Common mistakes include: tables without a primary key, column name problems, missing foreign keys, etc., This is where I love LTD's very own SQLCop. I can quickly go on with my database development and rely on SQLCop to detect the issues. It saves time and ensures that database standards are met.

However, there are some issues explicit to data warehouses that SQLCop doesn't look for. I list those issues below and provide scripts to detect them. I use these scripts in conjunction with SQLCop.

Detect tables in a data warehouse that aren't prefixed with either Dim or Fact:

Tables in a warehouse are generally prefixed with Dim and Fact for dimensions and fact respectively, to easily distinguish them.

  1. SELECT  [schema_name] = s.name ,
  2.         table_name = t.name
  3. FROM    sys.tables t
  4.         INNER JOIN sys.schemas s ON s.schema_id = t.schema_id
  5. WHERE   t.name NOT LIKE 'Dim%'
  6.         AND t.name NOT LIKE 'Fact%'
  7.         AND t.TYPE = 'U';

Find tables in a data warehouse that don't have a primary key:

Like in OLTP databases, all tables in a data warehouse also should have a primary key defined.

  1. SELECT  schema_name = SCHEMA_NAME(schema_id) ,
  2.         table_name = name
  3. FROM    sys.tables
  4. WHERE   OBJECTPROPERTY(OBJECT_ID, 'TableHasPrimaryKey') = 0
  5. ORDER BY SCHEMA_NAME(schema_id) ,
  6.         name;

 

Detect dimension tables with a composite primary key:

A composite primary key on a dimension table causes degraded performance. It is best to create a single column primary key.
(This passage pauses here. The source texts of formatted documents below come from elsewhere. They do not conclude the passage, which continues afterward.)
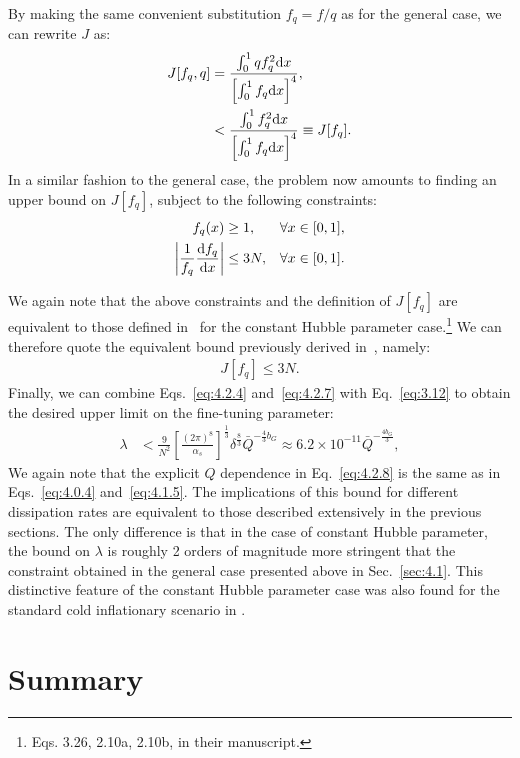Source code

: \documentclass[aps,prd,twocolumn,amssymb,amsmath,floatfix,nofootinbib,superscriptaddress,preprintnumbers]{revtex4-1}
\begin{document}
By making the same convenient substitution $f_q=f/q$ as for the general case, we can rewrite $J$ as:
\begin{align}
    J[f_q,q] &= \frac{\int_{0}^{1} qf_q^{2} {\rm d} x}{\left[\int_{0}^{1} f_q  {\rm d} x\right]^{4}}, \nonumber\\ &< \frac{\int_{0}^{1} f_q^{2} {\rm d} x}{\left[\int_{0}^{1} f_q  {\rm d} x\right]^{4}} \equiv J[f_q]. \label{eq:4.2.4}
\end{align}
In a similar fashion to the general case, the problem now amounts to finding an upper bound  on $J[f_q]$, subject to the following constraints:
\begin{align}
    f_q(x)&\geq 1, & \forall x \in[0,1], \label{eq:4.2.5}\\
\left|\frac{1}{f_q} \frac{{\rm d} f_q}{{\rm d} x}\right| &\leq 3 N, & \forall x \in[0,1]. \label{eq:4.2.6}
\end{align}

We again note that the above constraints and the definition of $J[f_q]$ are equivalent to those defined in~\cite{Adams:1990pn} for the constant Hubble parameter case.\footnote{Eqs. 3.26, 2.10a, 2.10b, in their manuscript.} We can therefore quote the equivalent bound previously derived in~\cite{Adams:1990pn}, namely:
\begin{align}
 J[f_q]\leq 3N. \label{eq:4.2.7}
\end{align}
Finally, we can combine Eqs.~\ref{eq:4.2.4} and~\ref{eq:4.2.7} with Eq.~\ref{eq:3.12} to obtain the desired upper limit on the fine-tuning parameter:
\begin{align}
    \lambda &< \frac{9}{N^2}\left[\frac{(2\pi)^8}{\alpha_s}\right]^{\frac{1}{3}}\delta^{\frac{8}{3}} \bar{Q}^{-\frac{4}{3}b_G}\approx 6.2\times 10^{-11} \bar{Q}^{-\frac{4b_G}{3}}, \label{eq:4.2.8}
\end{align}
We again note that the explicit $Q$ dependence in Eq.~\ref{eq:4.2.8} is the same as in Eqs.~\ref{eq:4.0.4} and~\ref{eq:4.1.5}. The implications of this bound for different dissipation rates are equivalent to those described extensively in the previous sections. The only difference is that in the case of constant Hubble parameter, the bound on $\lambda$ is roughly 2 orders of magnitude more stringent that the constraint obtained in the general case presented above in Sec.~\ref{sec:4.1}. This distinctive feature of the constant Hubble parameter case was also found for the standard cold inflationary scenario in \cite{Adams:1990pn}.

\section{Summary} \label{sec:5}
\end{document}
  1. SELECT  c.TABLE_NAME ,
  2.         COUNT(*)
  3. FROM    INFORMATION_SCHEMA.TABLE_CONSTRAINTS pk ,
  4.         INFORMATION_SCHEMA.KEY_COLUMN_USAGE c
  5. WHERE   CONSTRAINT_TYPE = 'PRIMARY KEY'
  6.         AND c.TABLE_NAME = pk.TABLE_NAME
  7.         AND c.CONSTRAINT_NAME = pk.CONSTRAINT_NAME
  8.         AND c.TABLE_NAME LIKE 'Dim%'
  9. GROUP BY c.TABLE_NAME
  10. HAVING  COUNT(*) > 1

 

Detect dimension tables that don't have Identity column as a primary key:

Usually, surrogate key is made the primary key of the dimension table. Surrogate key is an auto generated Identity value.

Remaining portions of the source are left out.